Bewährungshilfe beim
Landgericht Aschaffenburg

   
     
 
 
 
Bewährungshilfe und Führungsaufsicht
 

Was bedeutet Bewährungshilfe?

Eine Freiheitsstrafe bzw. Jugendstrafe oder ein Strafrest wurde zur Bewährung ausgesetzt. (Grundsätzlich können alle Jugend- oder Freiheitsstrafen zur Bewährung ausgesetzt werden, die nicht höher als 2 Jahre sind.)

Für die Dauer der Bewährungszeit oder eines Teils davon, bestellt das Gericht eine/n Bewährungshelfer/in.
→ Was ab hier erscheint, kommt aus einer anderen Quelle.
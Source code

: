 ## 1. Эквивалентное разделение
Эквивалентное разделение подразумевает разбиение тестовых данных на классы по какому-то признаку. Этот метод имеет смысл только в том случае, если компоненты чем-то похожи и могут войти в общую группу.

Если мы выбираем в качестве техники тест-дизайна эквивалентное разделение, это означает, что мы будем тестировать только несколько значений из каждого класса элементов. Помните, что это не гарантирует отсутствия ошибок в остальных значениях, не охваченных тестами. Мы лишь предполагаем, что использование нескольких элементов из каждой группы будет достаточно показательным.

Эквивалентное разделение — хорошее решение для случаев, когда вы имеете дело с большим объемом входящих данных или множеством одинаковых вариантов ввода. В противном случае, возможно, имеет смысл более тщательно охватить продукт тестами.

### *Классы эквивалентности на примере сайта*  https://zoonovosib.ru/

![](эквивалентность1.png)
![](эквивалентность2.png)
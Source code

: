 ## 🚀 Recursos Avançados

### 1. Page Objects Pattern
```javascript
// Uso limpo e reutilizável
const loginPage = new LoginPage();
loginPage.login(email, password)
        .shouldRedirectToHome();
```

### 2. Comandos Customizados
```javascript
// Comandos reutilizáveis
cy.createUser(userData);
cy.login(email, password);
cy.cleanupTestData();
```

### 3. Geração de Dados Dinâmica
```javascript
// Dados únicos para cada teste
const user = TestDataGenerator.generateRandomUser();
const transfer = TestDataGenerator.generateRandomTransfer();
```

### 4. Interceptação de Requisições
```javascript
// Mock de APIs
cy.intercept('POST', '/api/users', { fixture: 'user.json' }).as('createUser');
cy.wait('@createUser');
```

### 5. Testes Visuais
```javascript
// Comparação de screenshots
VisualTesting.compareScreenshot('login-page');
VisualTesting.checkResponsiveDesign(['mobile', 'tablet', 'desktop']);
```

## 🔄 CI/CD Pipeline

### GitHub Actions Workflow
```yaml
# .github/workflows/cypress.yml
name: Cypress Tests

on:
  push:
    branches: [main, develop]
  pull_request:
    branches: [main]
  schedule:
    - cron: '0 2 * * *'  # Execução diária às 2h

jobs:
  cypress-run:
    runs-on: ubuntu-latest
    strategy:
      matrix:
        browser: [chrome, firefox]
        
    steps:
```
Damit erhalten die Probanden (von lat. probare = der sich zu bewährende) die Chance, anstelle einer Inhaftierung ihr Leben eigenverantwortlich zu gestalten und mit Unterstützung der Bewährungshilfe künftig ein Leben ohne Straftaten zu führen.
Gelingt ihnen dies, so wird die Strafe nach Ablauf der Bewährungszeit erlassen.
Führungsaufsicht in Kürze
Führungsaufsicht ist ein weiteres Aufgabengebiet der Bewährungshilfe.
Der Führungsaufsicht unterstellt werden z.B. Verurteilte nach vollständiger Verbüßung einer Freiheitsstrafe von mind. 2 Jahren und Straftäter, bei denen die Unterbringung in einer psychiatrischen Klinik zur Bewährung ausgesetzt wurde.
Wenn Führungsaufsicht angeordnet wurde, überwacht die Führungsaufsichtsstelle die Einhaltung der gerichtlichen Weisungen und Auflagen.
Für die Dauer der Führungsaufsicht steht den Probanden ein Bewährungshelfer helfend und betreuend zur Seite.
Besonderheit!
Ein Verstoß gegen bestimmte Auflagen und Weisungen kann bestraft werden.